» **Exercise prompt**
Using the records below, give again exactly the lines from the line that contains "its molecules vibrate" through the line that contains "its molecules move.", both ends included, and only those.

(Dataset entries)
------------------------
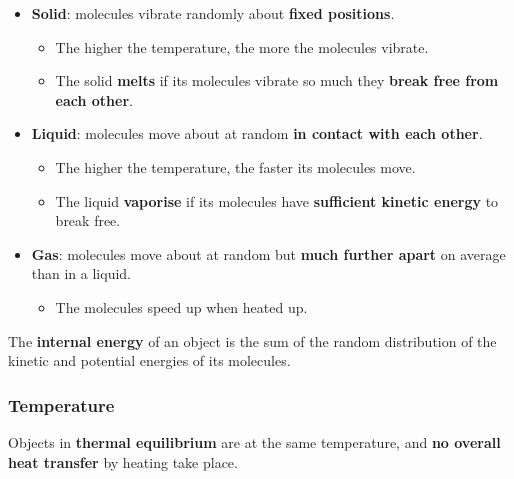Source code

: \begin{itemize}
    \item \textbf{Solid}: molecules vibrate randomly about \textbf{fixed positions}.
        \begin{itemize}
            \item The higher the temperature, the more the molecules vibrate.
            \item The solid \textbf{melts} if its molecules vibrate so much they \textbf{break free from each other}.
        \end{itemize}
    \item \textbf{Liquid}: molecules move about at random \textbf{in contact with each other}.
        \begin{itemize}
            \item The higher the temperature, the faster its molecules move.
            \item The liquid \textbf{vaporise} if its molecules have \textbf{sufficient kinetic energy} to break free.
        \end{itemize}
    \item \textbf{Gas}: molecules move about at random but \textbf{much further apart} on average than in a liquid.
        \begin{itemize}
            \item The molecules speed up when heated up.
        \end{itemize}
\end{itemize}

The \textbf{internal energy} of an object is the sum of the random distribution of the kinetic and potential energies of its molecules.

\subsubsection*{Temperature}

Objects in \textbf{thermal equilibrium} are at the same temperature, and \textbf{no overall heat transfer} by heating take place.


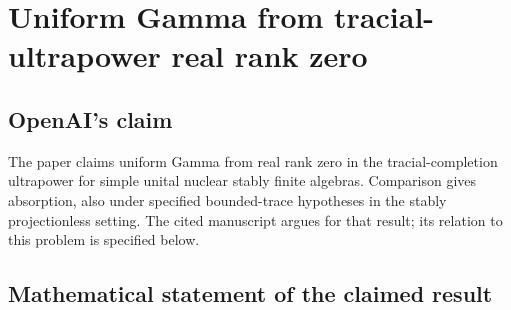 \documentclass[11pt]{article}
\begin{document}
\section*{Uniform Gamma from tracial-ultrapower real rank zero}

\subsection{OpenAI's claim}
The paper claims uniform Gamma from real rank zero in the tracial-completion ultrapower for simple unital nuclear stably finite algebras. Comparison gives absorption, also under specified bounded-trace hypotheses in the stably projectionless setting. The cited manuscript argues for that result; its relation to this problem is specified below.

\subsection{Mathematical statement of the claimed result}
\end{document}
------------------------
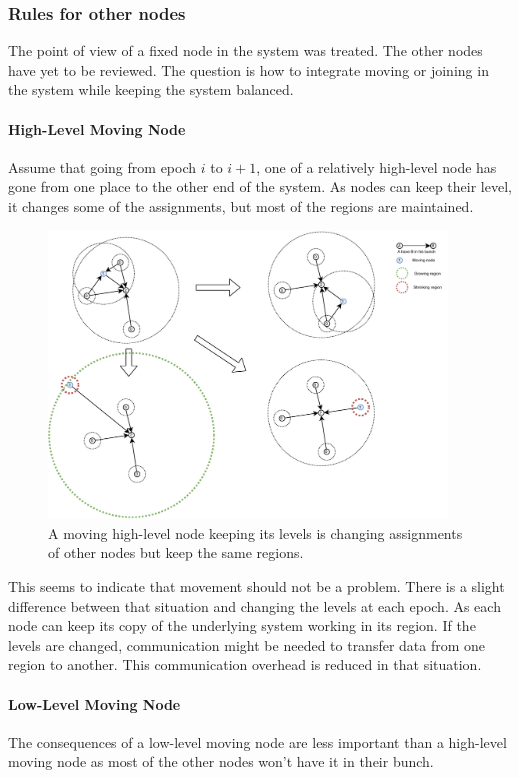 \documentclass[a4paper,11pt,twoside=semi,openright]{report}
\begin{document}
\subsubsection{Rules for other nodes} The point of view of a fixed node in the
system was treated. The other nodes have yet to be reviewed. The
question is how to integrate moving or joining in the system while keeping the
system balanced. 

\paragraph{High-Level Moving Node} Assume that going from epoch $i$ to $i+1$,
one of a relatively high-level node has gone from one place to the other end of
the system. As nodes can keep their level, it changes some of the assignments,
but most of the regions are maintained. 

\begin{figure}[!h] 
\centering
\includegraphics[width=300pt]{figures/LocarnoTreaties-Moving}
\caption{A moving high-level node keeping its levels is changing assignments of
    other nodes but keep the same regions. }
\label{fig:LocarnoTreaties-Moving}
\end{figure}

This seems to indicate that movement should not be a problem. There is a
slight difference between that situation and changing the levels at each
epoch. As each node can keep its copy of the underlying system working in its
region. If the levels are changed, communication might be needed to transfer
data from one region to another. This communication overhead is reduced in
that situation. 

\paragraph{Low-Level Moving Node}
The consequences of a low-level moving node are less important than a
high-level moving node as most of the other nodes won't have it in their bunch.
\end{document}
------------------------
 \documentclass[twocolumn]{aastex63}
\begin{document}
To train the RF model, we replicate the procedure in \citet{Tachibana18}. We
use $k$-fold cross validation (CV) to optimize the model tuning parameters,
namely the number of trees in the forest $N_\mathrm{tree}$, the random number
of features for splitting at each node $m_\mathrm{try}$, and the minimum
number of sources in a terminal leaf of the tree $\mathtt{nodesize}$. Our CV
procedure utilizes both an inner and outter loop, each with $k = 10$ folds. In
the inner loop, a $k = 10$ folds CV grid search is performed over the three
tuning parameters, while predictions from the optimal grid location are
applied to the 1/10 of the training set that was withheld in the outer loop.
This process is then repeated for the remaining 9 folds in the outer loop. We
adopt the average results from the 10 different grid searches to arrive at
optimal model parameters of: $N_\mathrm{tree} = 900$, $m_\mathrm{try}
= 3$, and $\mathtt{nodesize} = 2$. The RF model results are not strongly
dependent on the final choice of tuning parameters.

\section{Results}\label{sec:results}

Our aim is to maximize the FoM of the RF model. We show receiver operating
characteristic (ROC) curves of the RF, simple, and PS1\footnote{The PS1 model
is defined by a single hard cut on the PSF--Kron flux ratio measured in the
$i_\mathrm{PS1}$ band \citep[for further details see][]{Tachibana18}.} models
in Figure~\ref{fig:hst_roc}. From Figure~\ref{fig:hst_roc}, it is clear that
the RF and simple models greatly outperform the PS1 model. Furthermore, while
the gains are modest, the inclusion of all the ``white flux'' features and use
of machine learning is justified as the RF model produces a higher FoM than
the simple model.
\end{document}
------------------------
» **Output**
            \item The solid \textbf{melts} if its molecules vibrate so much they \textbf{break free from each other}.
        \end{itemize}
    \item \textbf{Liquid}: molecules move about at random \textbf{in contact with each other}.
        \begin{itemize}
            \item The higher the temperature, the faster its molecules move.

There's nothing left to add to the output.